[Data items]
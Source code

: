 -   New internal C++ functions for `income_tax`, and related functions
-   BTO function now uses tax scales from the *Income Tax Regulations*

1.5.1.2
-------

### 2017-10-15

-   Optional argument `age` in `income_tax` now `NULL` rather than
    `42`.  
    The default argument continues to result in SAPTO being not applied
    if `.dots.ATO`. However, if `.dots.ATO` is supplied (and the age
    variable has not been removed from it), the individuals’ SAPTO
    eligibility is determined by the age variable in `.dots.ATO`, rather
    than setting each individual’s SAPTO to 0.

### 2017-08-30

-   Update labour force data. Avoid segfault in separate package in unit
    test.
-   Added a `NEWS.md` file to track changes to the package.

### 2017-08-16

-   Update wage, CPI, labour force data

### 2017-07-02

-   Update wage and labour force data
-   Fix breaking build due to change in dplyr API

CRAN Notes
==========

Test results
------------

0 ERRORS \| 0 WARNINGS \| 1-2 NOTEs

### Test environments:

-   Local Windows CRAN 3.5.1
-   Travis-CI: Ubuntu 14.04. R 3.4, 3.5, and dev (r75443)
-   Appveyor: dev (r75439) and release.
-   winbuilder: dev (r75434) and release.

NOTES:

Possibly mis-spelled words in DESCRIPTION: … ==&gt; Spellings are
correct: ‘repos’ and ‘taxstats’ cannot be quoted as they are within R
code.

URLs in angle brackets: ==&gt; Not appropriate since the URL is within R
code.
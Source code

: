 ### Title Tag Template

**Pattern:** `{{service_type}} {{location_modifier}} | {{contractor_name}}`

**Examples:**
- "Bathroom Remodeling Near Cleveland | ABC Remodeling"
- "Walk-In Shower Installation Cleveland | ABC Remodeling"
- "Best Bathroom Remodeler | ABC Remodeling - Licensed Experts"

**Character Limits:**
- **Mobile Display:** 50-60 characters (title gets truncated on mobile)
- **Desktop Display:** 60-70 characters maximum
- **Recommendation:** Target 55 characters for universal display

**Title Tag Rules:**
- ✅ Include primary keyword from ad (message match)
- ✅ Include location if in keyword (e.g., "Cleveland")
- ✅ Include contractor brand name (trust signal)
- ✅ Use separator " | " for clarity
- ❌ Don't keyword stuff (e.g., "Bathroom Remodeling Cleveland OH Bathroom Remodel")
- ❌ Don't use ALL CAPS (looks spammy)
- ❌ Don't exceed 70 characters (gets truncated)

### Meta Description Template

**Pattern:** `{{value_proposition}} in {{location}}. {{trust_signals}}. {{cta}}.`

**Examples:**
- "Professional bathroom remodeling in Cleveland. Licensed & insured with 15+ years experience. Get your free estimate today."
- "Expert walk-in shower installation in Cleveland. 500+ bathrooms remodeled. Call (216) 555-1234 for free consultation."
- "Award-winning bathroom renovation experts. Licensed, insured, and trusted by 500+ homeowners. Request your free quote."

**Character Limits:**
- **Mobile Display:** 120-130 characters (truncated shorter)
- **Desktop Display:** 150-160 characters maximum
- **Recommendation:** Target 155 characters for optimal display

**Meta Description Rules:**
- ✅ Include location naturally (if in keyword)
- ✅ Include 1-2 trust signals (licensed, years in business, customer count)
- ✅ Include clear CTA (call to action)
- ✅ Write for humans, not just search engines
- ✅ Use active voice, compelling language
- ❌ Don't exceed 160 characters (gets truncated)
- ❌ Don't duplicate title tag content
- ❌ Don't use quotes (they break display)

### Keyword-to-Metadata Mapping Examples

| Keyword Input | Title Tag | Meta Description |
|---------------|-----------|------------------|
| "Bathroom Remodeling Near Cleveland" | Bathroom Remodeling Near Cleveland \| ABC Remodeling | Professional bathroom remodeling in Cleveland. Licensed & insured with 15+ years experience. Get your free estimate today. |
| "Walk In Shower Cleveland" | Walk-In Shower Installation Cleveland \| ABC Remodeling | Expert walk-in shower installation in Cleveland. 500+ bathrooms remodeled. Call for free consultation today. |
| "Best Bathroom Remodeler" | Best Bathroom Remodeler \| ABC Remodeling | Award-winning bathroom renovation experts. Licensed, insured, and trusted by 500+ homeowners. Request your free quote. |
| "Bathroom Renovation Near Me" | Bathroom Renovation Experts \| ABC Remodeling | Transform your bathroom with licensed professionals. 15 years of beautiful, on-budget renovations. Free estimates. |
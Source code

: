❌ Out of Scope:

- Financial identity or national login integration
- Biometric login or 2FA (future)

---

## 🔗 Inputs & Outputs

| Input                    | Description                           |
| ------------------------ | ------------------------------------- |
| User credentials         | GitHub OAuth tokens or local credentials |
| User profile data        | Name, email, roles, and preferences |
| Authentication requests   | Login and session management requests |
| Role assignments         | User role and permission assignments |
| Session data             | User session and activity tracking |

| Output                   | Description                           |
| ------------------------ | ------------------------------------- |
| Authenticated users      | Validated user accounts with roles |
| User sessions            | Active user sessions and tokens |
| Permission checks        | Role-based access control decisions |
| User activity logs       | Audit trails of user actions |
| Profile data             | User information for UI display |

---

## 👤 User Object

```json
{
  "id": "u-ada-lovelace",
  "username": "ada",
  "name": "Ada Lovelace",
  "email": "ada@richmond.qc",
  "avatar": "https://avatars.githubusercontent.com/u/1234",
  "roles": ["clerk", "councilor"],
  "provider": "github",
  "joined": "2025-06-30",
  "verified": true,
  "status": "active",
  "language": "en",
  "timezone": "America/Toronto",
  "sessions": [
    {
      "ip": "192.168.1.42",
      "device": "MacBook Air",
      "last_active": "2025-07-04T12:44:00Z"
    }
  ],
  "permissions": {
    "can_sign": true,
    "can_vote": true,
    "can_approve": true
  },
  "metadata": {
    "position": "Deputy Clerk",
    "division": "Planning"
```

### TRY IT
Would you repeat each of the lines above exactly?

### SOLUTION TO THE PROBLEM
Source code

: -   New internal C++ functions for `income_tax`, and related functions
-   BTO function now uses tax scales from the *Income Tax Regulations*

1.5.1.2
-------

### 2017-10-15

-   Optional argument `age` in `income_tax` now `NULL` rather than
    `42`.  
    The default argument continues to result in SAPTO being not applied
    if `.dots.ATO`. However, if `.dots.ATO` is supplied (and the age
    variable has not been removed from it), the individuals’ SAPTO
    eligibility is determined by the age variable in `.dots.ATO`, rather
    than setting each individual’s SAPTO to 0.

### 2017-08-30

-   Update labour force data. Avoid segfault in separate package in unit
    test.
-   Added a `NEWS.md` file to track changes to the package.

### 2017-08-16

-   Update wage, CPI, labour force data

### 2017-07-02

-   Update wage and labour force data
-   Fix breaking build due to change in dplyr API

CRAN Notes
==========

Test results
------------

0 ERRORS \| 0 WARNINGS \| 1-2 NOTEs

### Test environments:

-   Local Windows CRAN 3.5.1
-   Travis-CI: Ubuntu 14.04. R 3.4, 3.5, and dev (r75443)
-   Appveyor: dev (r75439) and release.
-   winbuilder: dev (r75434) and release.

NOTES:

Possibly mis-spelled words in DESCRIPTION: … ==&gt; Spellings are
correct: ‘repos’ and ‘taxstats’ cannot be quoted as they are within R
code.

URLs in angle brackets: ==&gt; Not appropriate since the URL is within R
code.
Source code

: ### Title Tag Template

**Pattern:** `{{service_type}} {{location_modifier}} | {{contractor_name}}`

**Examples:**
- "Bathroom Remodeling Near Cleveland | ABC Remodeling"
- "Walk-In Shower Installation Cleveland | ABC Remodeling"
- "Best Bathroom Remodeler | ABC Remodeling - Licensed Experts"

**Character Limits:**
- **Mobile Display:** 50-60 characters (title gets truncated on mobile)
- **Desktop Display:** 60-70 characters maximum
- **Recommendation:** Target 55 characters for universal display

**Title Tag Rules:**
- ✅ Include primary keyword from ad (message match)
- ✅ Include location if in keyword (e.g., "Cleveland")
- ✅ Include contractor brand name (trust signal)
- ✅ Use separator " | " for clarity
- ❌ Don't keyword stuff (e.g., "Bathroom Remodeling Cleveland OH Bathroom Remodel")
- ❌ Don't use ALL CAPS (looks spammy)
- ❌ Don't exceed 70 characters (gets truncated)

### Meta Description Template

**Pattern:** `{{value_proposition}} in {{location}}. {{trust_signals}}. {{cta}}.`

**Examples:**
- "Professional bathroom remodeling in Cleveland. Licensed & insured with 15+ years experience. Get your free estimate today."
- "Expert walk-in shower installation in Cleveland. 500+ bathrooms remodeled. Call (216) 555-1234 for free consultation."
- "Award-winning bathroom renovation experts. Licensed, insured, and trusted by 500+ homeowners. Request your free quote."

**Character Limits:**
- **Mobile Display:** 120-130 characters (truncated shorter)
- **Desktop Display:** 150-160 characters maximum
- **Recommendation:** Target 155 characters for optimal display

**Meta Description Rules:**
- ✅ Include location naturally (if in keyword)
- ✅ Include 1-2 trust signals (licensed, years in business, customer count)
- ✅ Include clear CTA (call to action)
- ✅ Write for humans, not just search engines
- ✅ Use active voice, compelling language
- ❌ Don't exceed 160 characters (gets truncated)
- ❌ Don't duplicate title tag content
- ❌ Don't use quotes (they break display)

### Keyword-to-Metadata Mapping Examples

| Keyword Input | Title Tag | Meta Description |
|---------------|-----------|------------------|
| "Bathroom Remodeling Near Cleveland" | Bathroom Remodeling Near Cleveland \| ABC Remodeling | Professional bathroom remodeling in Cleveland. Licensed & insured with 15+ years experience. Get your free estimate today. |
| "Walk In Shower Cleveland" | Walk-In Shower Installation Cleveland \| ABC Remodeling | Expert walk-in shower installation in Cleveland. 500+ bathrooms remodeled. Call for free consultation today. |
| "Best Bathroom Remodeler" | Best Bathroom Remodeler \| ABC Remodeling | Award-winning bathroom renovation experts. Licensed, insured, and trusted by 500+ homeowners. Request your free quote. |
| "Bathroom Renovation Near Me" | Bathroom Renovation Experts \| ABC Remodeling | Transform your bathroom with licensed professionals. 15 years of beautiful, on-budget renovations. Free estimates. |
Source code

:❌ Out of Scope:

- Financial identity or national login integration
- Biometric login or 2FA (future)

---

## 🔗 Inputs & Outputs

| Input                    | Description                           |
| ------------------------ | ------------------------------------- |
| User credentials         | GitHub OAuth tokens or local credentials |
| User profile data        | Name, email, roles, and preferences |
| Authentication requests   | Login and session management requests |
| Role assignments         | User role and permission assignments |
| Session data             | User session and activity tracking |

| Output                   | Description                           |
| ------------------------ | ------------------------------------- |
| Authenticated users      | Validated user accounts with roles |
| User sessions            | Active user sessions and tokens |
| Permission checks        | Role-based access control decisions |
| User activity logs       | Audit trails of user actions |
| Profile data             | User information for UI display |

---

## 👤 User Object

```json
{
  "id": "u-ada-lovelace",
  "username": "ada",
  "name": "Ada Lovelace",
  "email": "ada@richmond.qc",
  "avatar": "https://avatars.githubusercontent.com/u/1234",
  "roles": ["clerk", "councilor"],
  "provider": "github",
  "joined": "2025-06-30",
  "verified": true,
  "status": "active",
  "language": "en",
  "timezone": "America/Toronto",
  "sessions": [
    {
      "ip": "192.168.1.42",
      "device": "MacBook Air",
      "last_active": "2025-07-04T12:44:00Z"
    }
  ],
  "permissions": {
    "can_sign": true,
    "can_vote": true,
    "can_approve": true
  },
  "metadata": {
    "position": "Deputy Clerk",
    "division": "Planning"
```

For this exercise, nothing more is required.